---------- Listed entries

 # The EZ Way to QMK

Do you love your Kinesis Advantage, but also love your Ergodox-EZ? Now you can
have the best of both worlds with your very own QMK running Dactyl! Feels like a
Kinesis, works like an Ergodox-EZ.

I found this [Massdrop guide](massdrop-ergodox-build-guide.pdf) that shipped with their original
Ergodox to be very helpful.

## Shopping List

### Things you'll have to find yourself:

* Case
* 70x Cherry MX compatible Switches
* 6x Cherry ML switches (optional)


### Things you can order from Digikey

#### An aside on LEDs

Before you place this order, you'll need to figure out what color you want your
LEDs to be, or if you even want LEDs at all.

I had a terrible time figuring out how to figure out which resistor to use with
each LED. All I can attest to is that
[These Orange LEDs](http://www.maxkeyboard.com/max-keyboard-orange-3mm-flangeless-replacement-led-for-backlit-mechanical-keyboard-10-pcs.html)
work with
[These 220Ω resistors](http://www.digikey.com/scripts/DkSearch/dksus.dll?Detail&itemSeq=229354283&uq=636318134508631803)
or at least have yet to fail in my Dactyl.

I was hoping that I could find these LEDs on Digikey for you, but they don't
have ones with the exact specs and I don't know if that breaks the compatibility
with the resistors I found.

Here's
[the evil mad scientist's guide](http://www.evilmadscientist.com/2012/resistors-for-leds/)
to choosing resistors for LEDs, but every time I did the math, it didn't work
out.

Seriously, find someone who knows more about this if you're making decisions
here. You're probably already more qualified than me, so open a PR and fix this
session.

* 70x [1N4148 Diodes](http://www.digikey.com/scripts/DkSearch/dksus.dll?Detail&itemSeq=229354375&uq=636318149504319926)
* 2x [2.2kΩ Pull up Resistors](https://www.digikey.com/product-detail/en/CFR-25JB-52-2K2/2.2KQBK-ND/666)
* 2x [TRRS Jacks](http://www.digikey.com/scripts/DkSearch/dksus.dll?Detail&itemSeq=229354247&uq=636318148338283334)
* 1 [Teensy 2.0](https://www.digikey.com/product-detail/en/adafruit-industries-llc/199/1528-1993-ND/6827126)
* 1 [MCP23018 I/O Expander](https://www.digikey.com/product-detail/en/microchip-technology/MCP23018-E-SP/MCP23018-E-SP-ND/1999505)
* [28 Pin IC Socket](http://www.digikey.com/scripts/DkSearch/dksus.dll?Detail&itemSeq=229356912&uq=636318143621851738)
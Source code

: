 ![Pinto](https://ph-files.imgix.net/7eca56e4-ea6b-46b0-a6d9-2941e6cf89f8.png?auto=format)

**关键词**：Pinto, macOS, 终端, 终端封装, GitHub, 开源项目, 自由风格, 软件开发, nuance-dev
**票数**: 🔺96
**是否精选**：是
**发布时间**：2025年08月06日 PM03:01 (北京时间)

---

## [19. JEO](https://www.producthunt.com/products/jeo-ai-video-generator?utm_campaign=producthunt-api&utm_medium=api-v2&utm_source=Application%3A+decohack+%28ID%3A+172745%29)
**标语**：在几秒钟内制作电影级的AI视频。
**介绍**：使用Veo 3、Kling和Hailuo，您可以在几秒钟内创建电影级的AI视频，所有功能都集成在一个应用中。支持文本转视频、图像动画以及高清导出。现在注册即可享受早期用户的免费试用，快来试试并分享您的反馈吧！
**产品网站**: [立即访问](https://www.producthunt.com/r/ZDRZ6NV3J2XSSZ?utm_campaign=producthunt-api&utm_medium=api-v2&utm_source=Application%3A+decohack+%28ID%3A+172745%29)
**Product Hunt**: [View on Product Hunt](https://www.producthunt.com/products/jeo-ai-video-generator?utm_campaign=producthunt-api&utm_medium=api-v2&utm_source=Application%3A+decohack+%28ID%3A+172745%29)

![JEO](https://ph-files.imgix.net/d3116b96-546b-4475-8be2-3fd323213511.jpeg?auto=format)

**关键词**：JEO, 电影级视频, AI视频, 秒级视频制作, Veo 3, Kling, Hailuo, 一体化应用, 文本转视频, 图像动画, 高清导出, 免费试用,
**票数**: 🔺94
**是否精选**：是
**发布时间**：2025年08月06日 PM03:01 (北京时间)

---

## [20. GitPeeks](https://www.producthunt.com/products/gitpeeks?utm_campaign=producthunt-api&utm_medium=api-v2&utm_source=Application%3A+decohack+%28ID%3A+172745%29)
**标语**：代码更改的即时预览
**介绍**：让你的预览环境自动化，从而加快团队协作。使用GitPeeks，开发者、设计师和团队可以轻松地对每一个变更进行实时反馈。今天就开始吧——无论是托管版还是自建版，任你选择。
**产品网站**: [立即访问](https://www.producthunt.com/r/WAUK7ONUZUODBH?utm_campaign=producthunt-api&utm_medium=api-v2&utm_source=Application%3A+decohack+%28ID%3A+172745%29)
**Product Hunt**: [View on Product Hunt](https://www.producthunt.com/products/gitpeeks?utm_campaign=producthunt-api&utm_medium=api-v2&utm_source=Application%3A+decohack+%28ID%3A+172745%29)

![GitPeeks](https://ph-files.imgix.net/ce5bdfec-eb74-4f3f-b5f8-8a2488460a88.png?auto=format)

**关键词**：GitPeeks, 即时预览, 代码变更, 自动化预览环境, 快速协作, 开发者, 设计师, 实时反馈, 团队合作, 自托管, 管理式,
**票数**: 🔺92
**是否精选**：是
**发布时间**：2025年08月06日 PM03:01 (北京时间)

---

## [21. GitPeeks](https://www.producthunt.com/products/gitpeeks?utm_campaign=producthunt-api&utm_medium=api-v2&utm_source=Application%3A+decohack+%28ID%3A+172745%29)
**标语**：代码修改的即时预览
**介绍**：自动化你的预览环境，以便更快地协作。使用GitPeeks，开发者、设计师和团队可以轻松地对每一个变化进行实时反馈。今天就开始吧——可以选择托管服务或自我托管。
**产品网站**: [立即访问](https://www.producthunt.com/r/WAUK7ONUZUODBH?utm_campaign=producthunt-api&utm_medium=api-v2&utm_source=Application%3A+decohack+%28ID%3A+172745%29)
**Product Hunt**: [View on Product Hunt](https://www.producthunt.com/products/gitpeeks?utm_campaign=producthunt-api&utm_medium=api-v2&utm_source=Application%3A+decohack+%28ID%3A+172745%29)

--------------------

The entire listing should be repeated with no line missing and no word altered.

 # The EZ Way to QMK

Do you love your Kinesis Advantage, but also love your Ergodox-EZ? Now you can
have the best of both worlds with your very own QMK running Dactyl! Feels like a
Kinesis, works like an Ergodox-EZ.

I found this [Massdrop guide](massdrop-ergodox-build-guide.pdf) that shipped with their original
Ergodox to be very helpful.

## Shopping List

### Things you'll have to find yourself:

* Case
* 70x Cherry MX compatible Switches
* 6x Cherry ML switches (optional)


### Things you can order from Digikey

#### An aside on LEDs

Before you place this order, you'll need to figure out what color you want your
LEDs to be, or if you even want LEDs at all.

I had a terrible time figuring out how to figure out which resistor to use with
each LED. All I can attest to is that
[These Orange LEDs](http://www.maxkeyboard.com/max-keyboard-orange-3mm-flangeless-replacement-led-for-backlit-mechanical-keyboard-10-pcs.html)
work with
[These 220Ω resistors](http://www.digikey.com/scripts/DkSearch/dksus.dll?Detail&itemSeq=229354283&uq=636318134508631803)
or at least have yet to fail in my Dactyl.

I was hoping that I could find these LEDs on Digikey for you, but they don't
have ones with the exact specs and I don't know if that breaks the compatibility
with the resistors I found.

Here's
[the evil mad scientist's guide](http://www.evilmadscientist.com/2012/resistors-for-leds/)
to choosing resistors for LEDs, but every time I did the math, it didn't work
out.

Seriously, find someone who knows more about this if you're making decisions
here. You're probably already more qualified than me, so open a PR and fix this
session.

* 70x [1N4148 Diodes](http://www.digikey.com/scripts/DkSearch/dksus.dll?Detail&itemSeq=229354375&uq=636318149504319926)
* 2x [2.2kΩ Pull up Resistors](https://www.digikey.com/product-detail/en/CFR-25JB-52-2K2/2.2KQBK-ND/666)
* 2x [TRRS Jacks](http://www.digikey.com/scripts/DkSearch/dksus.dll?Detail&itemSeq=229354247&uq=636318148338283334)
* 1 [Teensy 2.0](https://www.digikey.com/product-detail/en/adafruit-industries-llc/199/1528-1993-ND/6827126)
* 1 [MCP23018 I/O Expander](https://www.digikey.com/product-detail/en/microchip-technology/MCP23018-E-SP/MCP23018-E-SP-ND/1999505)
* [28 Pin IC Socket](http://www.digikey.com/scripts/DkSearch/dksus.dll?Detail&itemSeq=229356912&uq=636318143621851738)
Source code

: ![Pinto](https://ph-files.imgix.net/7eca56e4-ea6b-46b0-a6d9-2941e6cf89f8.png?auto=format)

**关键词**：Pinto, macOS, 终端, 终端封装, GitHub, 开源项目, 自由风格, 软件开发, nuance-dev
**票数**: 🔺96
**是否精选**：是
**发布时间**：2025年08月06日 PM03:01 (北京时间)

---

## [19. JEO](https://www.producthunt.com/products/jeo-ai-video-generator?utm_campaign=producthunt-api&utm_medium=api-v2&utm_source=Application%3A+decohack+%28ID%3A+172745%29)
**标语**：在几秒钟内制作电影级的AI视频。
**介绍**：使用Veo 3、Kling和Hailuo，您可以在几秒钟内创建电影级的AI视频，所有功能都集成在一个应用中。支持文本转视频、图像动画以及高清导出。现在注册即可享受早期用户的免费试用，快来试试并分享您的反馈吧！
**产品网站**: [立即访问](https://www.producthunt.com/r/ZDRZ6NV3J2XSSZ?utm_campaign=producthunt-api&utm_medium=api-v2&utm_source=Application%3A+decohack+%28ID%3A+172745%29)
**Product Hunt**: [View on Product Hunt](https://www.producthunt.com/products/jeo-ai-video-generator?utm_campaign=producthunt-api&utm_medium=api-v2&utm_source=Application%3A+decohack+%28ID%3A+172745%29)

![JEO](https://ph-files.imgix.net/d3116b96-546b-4475-8be2-3fd323213511.jpeg?auto=format)

**关键词**：JEO, 电影级视频, AI视频, 秒级视频制作, Veo 3, Kling, Hailuo, 一体化应用, 文本转视频, 图像动画, 高清导出, 免费试用,
**票数**: 🔺94
**是否精选**：是
**发布时间**：2025年08月06日 PM03:01 (北京时间)

---

## [20. GitPeeks](https://www.producthunt.com/products/gitpeeks?utm_campaign=producthunt-api&utm_medium=api-v2&utm_source=Application%3A+decohack+%28ID%3A+172745%29)
**标语**：代码更改的即时预览
**介绍**：让你的预览环境自动化，从而加快团队协作。使用GitPeeks，开发者、设计师和团队可以轻松地对每一个变更进行实时反馈。今天就开始吧——无论是托管版还是自建版，任你选择。
**产品网站**: [立即访问](https://www.producthunt.com/r/WAUK7ONUZUODBH?utm_campaign=producthunt-api&utm_medium=api-v2&utm_source=Application%3A+decohack+%28ID%3A+172745%29)
**Product Hunt**: [View on Product Hunt](https://www.producthunt.com/products/gitpeeks?utm_campaign=producthunt-api&utm_medium=api-v2&utm_source=Application%3A+decohack+%28ID%3A+172745%29)

![GitPeeks](https://ph-files.imgix.net/ce5bdfec-eb74-4f3f-b5f8-8a2488460a88.png?auto=format)

**关键词**：GitPeeks, 即时预览, 代码变更, 自动化预览环境, 快速协作, 开发者, 设计师, 实时反馈, 团队合作, 自托管, 管理式,
**票数**: 🔺92
**是否精选**：是
**发布时间**：2025年08月06日 PM03:01 (北京时间)

---

## [21. GitPeeks](https://www.producthunt.com/products/gitpeeks?utm_campaign=producthunt-api&utm_medium=api-v2&utm_source=Application%3A+decohack+%28ID%3A+172745%29)
**标语**：代码修改的即时预览
**介绍**：自动化你的预览环境，以便更快地协作。使用GitPeeks，开发者、设计师和团队可以轻松地对每一个变化进行实时反馈。今天就开始吧——可以选择托管服务或自我托管。
**产品网站**: [立即访问](https://www.producthunt.com/r/WAUK7ONUZUODBH?utm_campaign=producthunt-api&utm_medium=api-v2&utm_source=Application%3A+decohack+%28ID%3A+172745%29)
**Product Hunt**: [View on Product Hunt](https://www.producthunt.com/products/gitpeeks?utm_campaign=producthunt-api&utm_medium=api-v2&utm_source=Application%3A+decohack+%28ID%3A+172745%29)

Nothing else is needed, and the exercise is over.